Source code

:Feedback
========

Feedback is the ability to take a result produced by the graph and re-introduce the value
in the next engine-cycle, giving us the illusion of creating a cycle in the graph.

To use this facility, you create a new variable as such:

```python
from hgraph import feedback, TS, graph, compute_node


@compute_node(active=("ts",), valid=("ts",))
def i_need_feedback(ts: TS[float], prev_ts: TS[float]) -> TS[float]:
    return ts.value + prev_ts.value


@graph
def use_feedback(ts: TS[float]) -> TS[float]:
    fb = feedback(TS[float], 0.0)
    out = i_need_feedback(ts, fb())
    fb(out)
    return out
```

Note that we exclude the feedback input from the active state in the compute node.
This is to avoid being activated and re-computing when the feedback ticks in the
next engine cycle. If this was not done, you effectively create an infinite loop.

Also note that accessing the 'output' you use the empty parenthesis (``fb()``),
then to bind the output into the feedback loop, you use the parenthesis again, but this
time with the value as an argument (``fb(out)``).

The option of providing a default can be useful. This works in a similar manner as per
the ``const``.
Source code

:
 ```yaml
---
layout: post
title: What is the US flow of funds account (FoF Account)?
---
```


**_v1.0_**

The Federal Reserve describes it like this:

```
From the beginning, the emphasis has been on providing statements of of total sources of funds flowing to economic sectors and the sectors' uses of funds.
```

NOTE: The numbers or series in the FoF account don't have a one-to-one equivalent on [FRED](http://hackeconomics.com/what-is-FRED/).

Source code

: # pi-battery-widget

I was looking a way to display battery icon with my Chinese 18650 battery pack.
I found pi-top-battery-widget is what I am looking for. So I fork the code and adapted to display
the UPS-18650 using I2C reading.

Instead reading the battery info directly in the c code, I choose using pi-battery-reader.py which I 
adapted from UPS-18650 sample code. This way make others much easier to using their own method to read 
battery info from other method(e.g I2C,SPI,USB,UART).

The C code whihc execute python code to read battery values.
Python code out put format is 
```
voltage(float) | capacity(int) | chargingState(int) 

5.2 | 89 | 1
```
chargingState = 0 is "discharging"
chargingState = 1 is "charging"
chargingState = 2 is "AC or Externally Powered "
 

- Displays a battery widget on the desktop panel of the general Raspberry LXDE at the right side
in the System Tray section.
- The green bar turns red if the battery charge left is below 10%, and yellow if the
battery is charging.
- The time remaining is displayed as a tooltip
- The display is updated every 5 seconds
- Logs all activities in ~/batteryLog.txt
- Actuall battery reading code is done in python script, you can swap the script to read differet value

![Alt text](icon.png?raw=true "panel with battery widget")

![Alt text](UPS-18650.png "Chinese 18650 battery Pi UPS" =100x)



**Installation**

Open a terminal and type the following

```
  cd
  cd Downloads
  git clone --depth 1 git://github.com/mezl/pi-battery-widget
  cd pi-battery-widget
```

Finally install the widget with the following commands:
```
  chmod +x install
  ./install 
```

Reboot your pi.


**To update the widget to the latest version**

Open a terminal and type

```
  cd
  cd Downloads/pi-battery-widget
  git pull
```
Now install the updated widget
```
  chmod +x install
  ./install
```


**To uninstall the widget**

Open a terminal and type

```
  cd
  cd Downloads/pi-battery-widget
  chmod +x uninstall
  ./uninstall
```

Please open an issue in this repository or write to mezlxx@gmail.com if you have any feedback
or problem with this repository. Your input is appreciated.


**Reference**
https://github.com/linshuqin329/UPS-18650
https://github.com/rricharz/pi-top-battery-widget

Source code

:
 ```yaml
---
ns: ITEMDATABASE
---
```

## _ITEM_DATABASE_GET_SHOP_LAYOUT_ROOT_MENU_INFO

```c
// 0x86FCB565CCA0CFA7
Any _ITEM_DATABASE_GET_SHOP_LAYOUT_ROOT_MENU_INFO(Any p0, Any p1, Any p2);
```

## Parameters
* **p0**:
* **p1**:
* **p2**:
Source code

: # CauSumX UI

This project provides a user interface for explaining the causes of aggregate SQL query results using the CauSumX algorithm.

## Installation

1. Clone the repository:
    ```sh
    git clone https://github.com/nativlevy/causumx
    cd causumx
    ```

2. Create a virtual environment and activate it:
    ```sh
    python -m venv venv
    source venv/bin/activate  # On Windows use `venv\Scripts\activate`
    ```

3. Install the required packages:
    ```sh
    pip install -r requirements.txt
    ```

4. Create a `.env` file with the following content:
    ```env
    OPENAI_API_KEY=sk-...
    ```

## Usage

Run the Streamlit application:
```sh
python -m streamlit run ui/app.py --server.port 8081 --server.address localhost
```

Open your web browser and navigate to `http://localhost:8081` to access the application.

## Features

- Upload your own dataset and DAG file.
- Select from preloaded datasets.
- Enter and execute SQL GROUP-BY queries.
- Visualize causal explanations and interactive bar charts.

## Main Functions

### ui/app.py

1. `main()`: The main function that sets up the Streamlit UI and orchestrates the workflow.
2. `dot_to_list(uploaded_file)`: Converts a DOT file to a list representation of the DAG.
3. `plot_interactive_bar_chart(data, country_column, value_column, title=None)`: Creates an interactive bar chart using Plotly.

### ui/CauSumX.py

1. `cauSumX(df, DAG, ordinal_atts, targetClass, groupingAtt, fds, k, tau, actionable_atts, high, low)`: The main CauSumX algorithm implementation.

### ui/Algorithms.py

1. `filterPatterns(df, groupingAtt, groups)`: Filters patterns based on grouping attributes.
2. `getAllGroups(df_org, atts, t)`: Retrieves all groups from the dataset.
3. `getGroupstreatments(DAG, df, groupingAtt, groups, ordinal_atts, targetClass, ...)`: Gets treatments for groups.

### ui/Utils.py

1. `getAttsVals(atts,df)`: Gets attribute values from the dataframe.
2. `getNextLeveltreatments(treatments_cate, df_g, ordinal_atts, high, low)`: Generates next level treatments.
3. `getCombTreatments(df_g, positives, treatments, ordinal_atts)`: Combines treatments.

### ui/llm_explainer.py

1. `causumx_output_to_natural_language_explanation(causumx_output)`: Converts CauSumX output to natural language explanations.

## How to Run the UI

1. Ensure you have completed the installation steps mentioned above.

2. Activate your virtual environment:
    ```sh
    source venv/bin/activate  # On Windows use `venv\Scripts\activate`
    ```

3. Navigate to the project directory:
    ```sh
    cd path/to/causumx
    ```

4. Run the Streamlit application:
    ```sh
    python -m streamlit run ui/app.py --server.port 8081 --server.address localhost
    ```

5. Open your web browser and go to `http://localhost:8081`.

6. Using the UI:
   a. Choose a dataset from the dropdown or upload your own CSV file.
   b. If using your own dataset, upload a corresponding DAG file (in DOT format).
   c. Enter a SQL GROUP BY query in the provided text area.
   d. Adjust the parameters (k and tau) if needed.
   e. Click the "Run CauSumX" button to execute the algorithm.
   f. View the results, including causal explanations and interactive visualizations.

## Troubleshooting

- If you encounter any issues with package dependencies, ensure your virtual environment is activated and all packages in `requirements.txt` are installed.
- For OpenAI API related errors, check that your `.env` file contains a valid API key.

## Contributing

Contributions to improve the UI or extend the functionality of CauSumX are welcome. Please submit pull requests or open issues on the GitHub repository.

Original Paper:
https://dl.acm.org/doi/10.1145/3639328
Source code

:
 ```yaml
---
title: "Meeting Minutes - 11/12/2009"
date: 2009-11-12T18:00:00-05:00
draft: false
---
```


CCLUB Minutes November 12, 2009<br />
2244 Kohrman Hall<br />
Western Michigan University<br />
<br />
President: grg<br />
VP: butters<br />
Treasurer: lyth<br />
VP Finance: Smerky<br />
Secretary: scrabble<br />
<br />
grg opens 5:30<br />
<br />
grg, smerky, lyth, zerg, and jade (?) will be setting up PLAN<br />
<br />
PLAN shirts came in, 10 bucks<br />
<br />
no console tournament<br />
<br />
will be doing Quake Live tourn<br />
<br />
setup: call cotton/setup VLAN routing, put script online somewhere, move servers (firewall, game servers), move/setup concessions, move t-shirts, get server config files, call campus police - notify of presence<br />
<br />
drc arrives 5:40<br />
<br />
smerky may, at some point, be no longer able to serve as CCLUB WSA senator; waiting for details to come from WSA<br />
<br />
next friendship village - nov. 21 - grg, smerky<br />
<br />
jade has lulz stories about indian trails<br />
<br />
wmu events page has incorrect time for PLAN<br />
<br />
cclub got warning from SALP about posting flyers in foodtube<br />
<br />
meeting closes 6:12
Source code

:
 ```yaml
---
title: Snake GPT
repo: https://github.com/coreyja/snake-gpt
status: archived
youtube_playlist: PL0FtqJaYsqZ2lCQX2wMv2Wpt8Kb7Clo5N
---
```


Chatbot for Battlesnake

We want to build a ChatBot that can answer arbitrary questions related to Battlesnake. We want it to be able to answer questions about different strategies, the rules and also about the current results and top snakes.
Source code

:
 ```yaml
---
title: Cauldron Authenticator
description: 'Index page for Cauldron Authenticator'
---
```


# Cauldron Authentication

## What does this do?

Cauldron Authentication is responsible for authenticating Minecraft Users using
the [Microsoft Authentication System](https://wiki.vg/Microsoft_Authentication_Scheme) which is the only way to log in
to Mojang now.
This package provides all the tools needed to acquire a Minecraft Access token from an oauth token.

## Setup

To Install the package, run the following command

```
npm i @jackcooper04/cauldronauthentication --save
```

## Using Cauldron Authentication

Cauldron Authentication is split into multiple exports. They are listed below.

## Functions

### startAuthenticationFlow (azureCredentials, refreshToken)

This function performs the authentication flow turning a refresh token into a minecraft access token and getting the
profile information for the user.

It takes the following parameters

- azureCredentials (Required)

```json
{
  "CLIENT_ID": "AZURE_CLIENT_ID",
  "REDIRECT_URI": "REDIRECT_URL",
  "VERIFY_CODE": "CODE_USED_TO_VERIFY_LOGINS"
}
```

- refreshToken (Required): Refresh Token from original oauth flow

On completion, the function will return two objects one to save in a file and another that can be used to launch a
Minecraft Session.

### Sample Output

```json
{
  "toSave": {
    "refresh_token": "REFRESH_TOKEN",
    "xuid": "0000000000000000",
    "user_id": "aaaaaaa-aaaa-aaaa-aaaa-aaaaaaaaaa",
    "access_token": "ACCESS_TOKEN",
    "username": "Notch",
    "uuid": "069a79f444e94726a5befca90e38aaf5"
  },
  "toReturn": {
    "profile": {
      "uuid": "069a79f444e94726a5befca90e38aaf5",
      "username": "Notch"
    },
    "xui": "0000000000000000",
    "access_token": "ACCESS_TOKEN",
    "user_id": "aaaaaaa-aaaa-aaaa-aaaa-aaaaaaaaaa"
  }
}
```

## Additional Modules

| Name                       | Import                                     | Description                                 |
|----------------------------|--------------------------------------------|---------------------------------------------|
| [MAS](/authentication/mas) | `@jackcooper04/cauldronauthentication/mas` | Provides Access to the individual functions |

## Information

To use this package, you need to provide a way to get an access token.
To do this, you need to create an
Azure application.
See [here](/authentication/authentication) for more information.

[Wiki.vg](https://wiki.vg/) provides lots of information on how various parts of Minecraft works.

**Task details**
When the string "which" occurs in a line of the material, that line belongs in the answer.

**Output**
Instead reading the battery info directly in the c code, I choose using pi-battery-reader.py which I 
the [Microsoft Authentication System](https://wiki.vg/Microsoft_Authentication_Scheme) which is the only way to log in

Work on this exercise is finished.